Although it is common practice for police departments to hire from the military, Worcester police sergeant Richard Cipro said that this is the first program in the country to specifically recruits from military prisons. He called the effort a "life-changing opportunity" when speaking to new recruits during a recent training class.


Comment: "Life-changing" for the poor souls who have to deal with these torturing thugs, no doubt.


New recruits from Guantanamo Bay receive a full-time, paid 35 week training course which is apparently designed to help them make the transition from military police to neighborhood cop. Each class is filled with dozens of potential recruits, many of whom have worked in Guantanamo Bay. There are many hundreds and even thousands more who worked at lesser known military prison camps that are run in very much the same way, being accepted to police departments nationwide.

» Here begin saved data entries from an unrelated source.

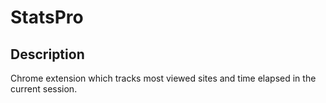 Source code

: # StatsPro
## Description
Chrome extension which tracks most viewed sites and time elapsed in the current session.
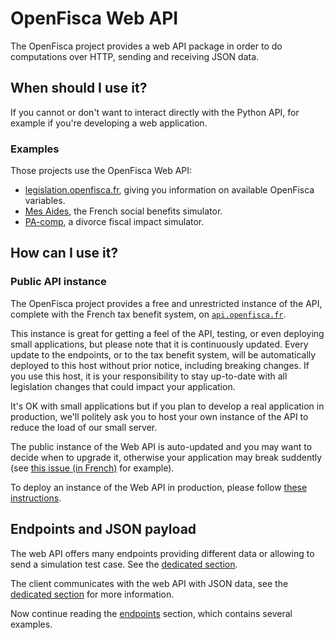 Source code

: # OpenFisca Web API

The OpenFisca project provides a web API package in order to do computations over HTTP, sending and receiving JSON data.


## When should I use it?

If you cannot or don't want to interact directly with the Python API, for example if you're developing a web application.

### Examples

Those projects use the OpenFisca Web API:

- [legislation.openfisca.fr](https://legislation.openfisca.fr), giving you information on available OpenFisca variables.
- [Mes Aides](https://mes-aides.gouv.fr), the French social benefits simulator.
- [PA-comp](https://pa-comp.firebaseapp.com), a divorce fiscal impact simulator.


## How can I use it?

### Public API instance

The OpenFisca project provides a free and unrestricted instance of the API, complete with the French tax benefit system, on [`api.openfisca.fr`](https://api.openfisca.fr).

This instance is great for getting a feel of the API, testing, or even deploying small applications, but please note that it is continuously updated. Every update to the endpoints, or to the tax benefit system, will be automatically deployed to this host without prior notice, including breaking changes.
If you use this host, it is your responsibility to stay up-to-date with all legislation changes that could impact your application.

It's OK with small applications but if you plan to develop a real application in production,
we'll politely ask you to host your own instance of the API to reduce the load of our small server.

The public instance of the Web API is auto-updated and you may want to decide when to upgrade it, otherwise your application may break suddently (see [this issue (in French)](https://github.com/openfisca/openfisca-france/issues/716#issuecomment-288689289) for example).

To deploy an instance of the Web API in production, please follow [these instructions](https://github.com/openfisca/openfisca-web-api/tree/master/production-config).

## Endpoints and JSON payload

The web API offers many endpoints providing different data or allowing to send a simulation test case.
See the [dedicated section](./endpoints.md).

The client communicates with the web API with JSON data, see the [dedicated section](./json-data-structures.md) for more information.

Now continue reading the [endpoints](./endpoints.md) section, which contains several examples.
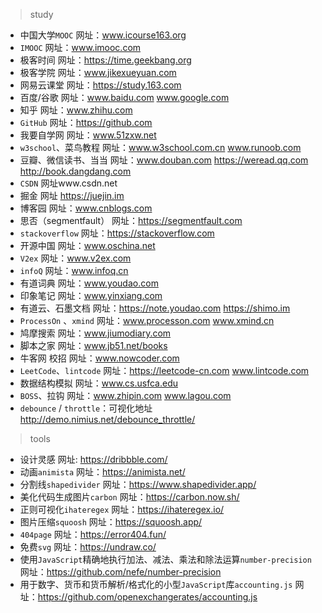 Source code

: > study
- 中国大学`MOOC` 网址：www.icourse163.org
- `IMOOC` 网址：www.imooc.com
- 极客时间 网址：https://time.geekbang.org
- 极客学院 网址：www.jikexueyuan.com
- 网易云课堂 网址：https://study.163.com
- 百度/谷歌 网址：www.baidu.com  www.google.com
- 知乎 网址：www.zhihu.com
- `GitHub` 网址：https://github.com
- 我要自学网 网址：www.51zxw.net
- `w3school`、菜鸟教程 网址：www.w3school.com.cn  www.runoob.com
- 豆瓣、微信读书、当当 网址：www.douban.com  https://weread.qq.com  http://book.dangdang.com
- `CSDN` 网址www.csdn.net
- 掘金 网址 https://juejin.im
- 博客园 网址：www.cnblogs.com
- 思否（segmentfault） 网址：https://segmentfault.com
- `stackoverflow` 网址：https://stackoverflow.com
- 开源中国 网址：www.oschina.net
- `V2ex` 网址：www.v2ex.com
- `infoQ` 网址：www.infoq.cn
- 有道词典 网址：www.youdao.com
- 印象笔记 网址：www.yinxiang.com
- 有道云、石墨文档 网址：https://note.youdao.com https://shimo.im
- `ProcessOn` 、`xmind` 网址：www.processon.com www.xmind.cn
- 鸠摩搜索 网址：www.jiumodiary.com
- 脚本之家 网址：www.jb51.net/books
- 牛客网  校招 网址：www.nowcoder.com
- `LeetCode`、`lintcode` 网址：https://leetcode-cn.com www.lintcode.com
- 数据结构模拟 网址：www.cs.usfca.edu
- `BOSS`、拉钩 网址：www.zhipin.com  www.lagou.com
- `debounce` / `throttle`：可视化地址 http://demo.nimius.net/debounce_throttle/

> tools
- 设计灵感 网址: https://dribbble.com/
- 动画`animista` 网址：https://animista.net/
- 分割线`shapedivider` 网址：https://www.shapedivider.app/
- 美化代码生成图片`carbon` 网址：https://carbon.now.sh/
- 正则可视化`ihateregex` 网址：https://ihateregex.io/
- 图片压缩`squoosh` 网址：https://squoosh.app/
- `404page` 网址：https://error404.fun/
- 免费`svg` 网址：https://undraw.co/
- 使用`JavaScript`精确地执行加法、减法、乘法和除法运算`number-precision` 网址：https://github.com/nefe/number-precision
- 用于数字、货币和货币解析/格式化的小型`JavaScript`库`accounting.js` 网址：https://github.com/openexchangerates/accounting.js
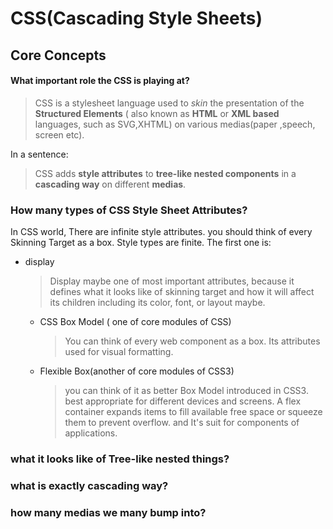 # CSS(Cascading Style Sheets)

## Core Concepts

#### What important role the CSS is playing at?

> CSS is a stylesheet language used to *skin* the presentation of the **Structured Elements** ( also known as **HTML** or **XML based** languages, such as SVG,XHTML) on various medias(paper ,speech, screen etc).

In a sentence:
> CSS adds **style attributes** to **tree-like nested components** in a **cascading way** on different **medias**.

### How many types of CSS Style Sheet Attributes?

In CSS world, There are infinite style attributes. you should think of every Skinning Target as a box. Style types are finite. The first one is:

* display
    > Display maybe one of most important attributes, because it defines what it looks like of skinning target and how it will affect its children including its color, font, or layout maybe. 

    * CSS Box Model ( one of core modules of CSS)
        > You can think of every web component as a box. Its attributes used for visual formatting.
    * Flexible Box(another of core modules of CSS3)
        > you can think of it as better Box Model introduced in CSS3. best appropriate for different devices and screens. A flex container expands items to fill available free space or squeeze them to prevent overflow. and It's suit for components of applications.

### what it looks like of Tree-like nested things?


### what is exactly cascading way?


### how many medias we many bump into?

Cipro has said that people transitioning from the military require less physical training, which saves the department money in the long-run. However, many have pointed out that this is another example of the blurring lines between the military and the police in America.

Critics of former military personnel working in law enforcement, have argued that departments are contributing to the war-time mentality among police by hiring soldiers that are accustomed to operating in combat conditions. Hiring guards from Guantanamo Bay would be taking this a step further, as the prison has become notorious for widespread torture and abuse.

Guantanamo Bay was in the news again this week, as it was revealed that detainees were regularly killed in the prisons, and their murders covered up and made to look like suicides. By all reports it was the CIA that was involved in carrying out these murders, but it has been well documented for years that guards were required to beat and torture detainees on a regular basis. Even being exposed to such a brutal culture day in and day out should be enough to disqualify a person from working in law enforcement.

Direct insubordination and refusal to carry out acts of assault and torture is extremely rare in the US military, especially at sites like Guantanamo Bay. At Guantanamo Bay specifically, there was just one major case reported where a member of the staff refused to participate in torture. As detainees were being force-fed during a hunger strike, one Navy Nurse stood alone and refused to feed the prisoners against their will. The nurse was swiftly sent home and placed under court martial status with the US military.

Sadly, when it comes time to pick new recruits to transition from the military to a police department, the type of people who get the jobs are not the type of people who refuse orders.

A decade ago, Democracy Now spoke with a former army sergeant, Erik Saar who served as an Arabic translator at Guantanamo Bay for six months. Among the abuses he says he witnessed was sexual abuse, mock interrogations, the use of dogs and a female interrogator smearing what looked like menstrual blood on a Muslim prisoner. He also says children were imprisoned at Guantanamo and that the military ordered them not to speak to the Red Cross.